[What is expected]:
Search the entries below for "Variance", and copy each line where it appears.

[Records supplied]:
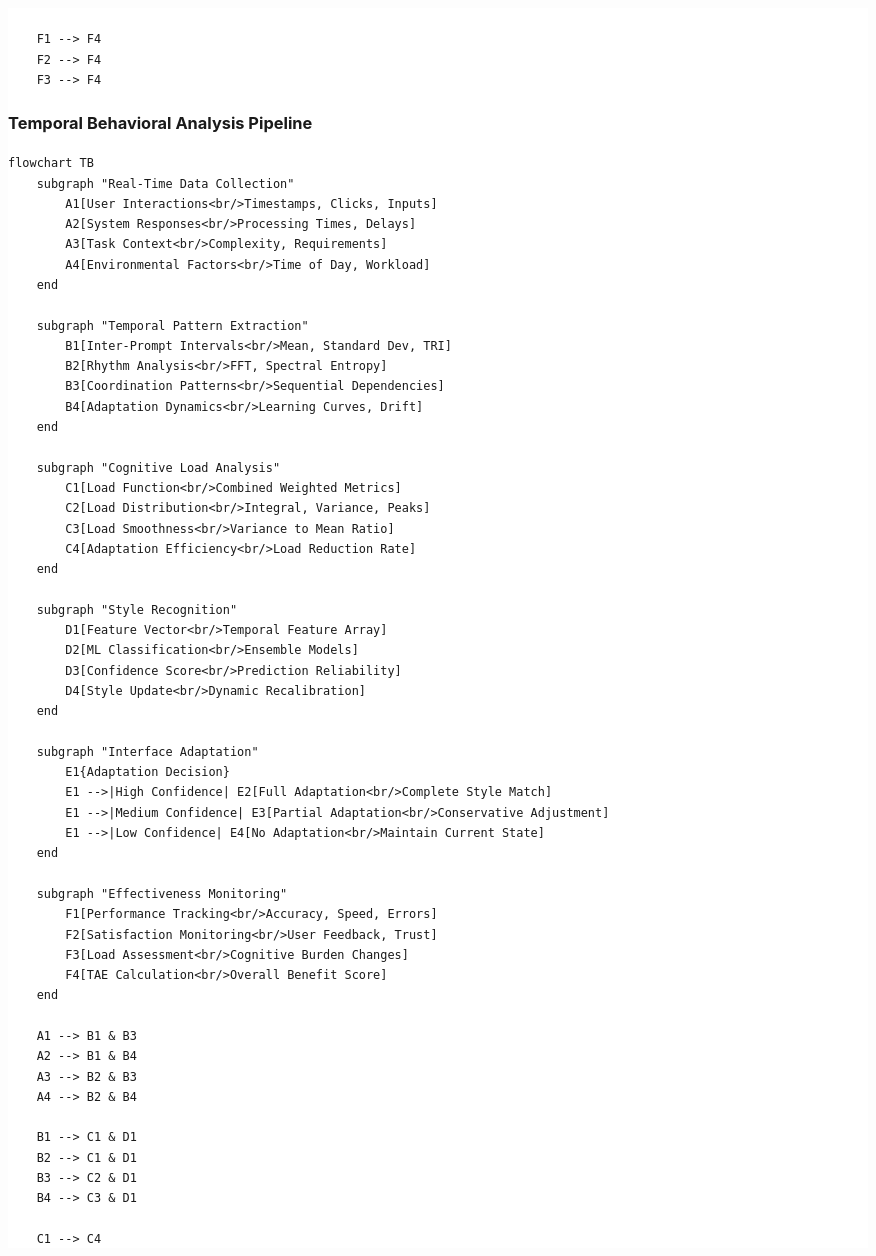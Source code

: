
 ```mermaid
    
    F1 --> F4
    F2 --> F4
    F3 --> F4
```

### Temporal Behavioral Analysis Pipeline

```mermaid
flowchart TB
    subgraph "Real-Time Data Collection"
        A1[User Interactions<br/>Timestamps, Clicks, Inputs]
        A2[System Responses<br/>Processing Times, Delays]
        A3[Task Context<br/>Complexity, Requirements]
        A4[Environmental Factors<br/>Time of Day, Workload]
    end
    
    subgraph "Temporal Pattern Extraction"
        B1[Inter-Prompt Intervals<br/>Mean, Standard Dev, TRI]
        B2[Rhythm Analysis<br/>FFT, Spectral Entropy]
        B3[Coordination Patterns<br/>Sequential Dependencies]
        B4[Adaptation Dynamics<br/>Learning Curves, Drift]
    end
    
    subgraph "Cognitive Load Analysis"
        C1[Load Function<br/>Combined Weighted Metrics]
        C2[Load Distribution<br/>Integral, Variance, Peaks]
        C3[Load Smoothness<br/>Variance to Mean Ratio]
        C4[Adaptation Efficiency<br/>Load Reduction Rate]
    end
    
    subgraph "Style Recognition"
        D1[Feature Vector<br/>Temporal Feature Array]
        D2[ML Classification<br/>Ensemble Models]
        D3[Confidence Score<br/>Prediction Reliability]
        D4[Style Update<br/>Dynamic Recalibration]
    end
    
    subgraph "Interface Adaptation"
        E1{Adaptation Decision}
        E1 -->|High Confidence| E2[Full Adaptation<br/>Complete Style Match]
        E1 -->|Medium Confidence| E3[Partial Adaptation<br/>Conservative Adjustment]
        E1 -->|Low Confidence| E4[No Adaptation<br/>Maintain Current State]
    end
    
    subgraph "Effectiveness Monitoring"
        F1[Performance Tracking<br/>Accuracy, Speed, Errors]
        F2[Satisfaction Monitoring<br/>User Feedback, Trust]
        F3[Load Assessment<br/>Cognitive Burden Changes]
        F4[TAE Calculation<br/>Overall Benefit Score]
    end
    
    A1 --> B1 & B3
    A2 --> B1 & B4
    A3 --> B2 & B3
    A4 --> B2 & B4
    
    B1 --> C1 & D1
    B2 --> C1 & D1
    B3 --> C2 & D1
    B4 --> C3 & D1
    
    C1 --> C4
```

[Exercise result]:
        C2[Load Distribution<br/>Integral, Variance, Peaks]
        C3[Load Smoothness<br/>Variance to Mean Ratio]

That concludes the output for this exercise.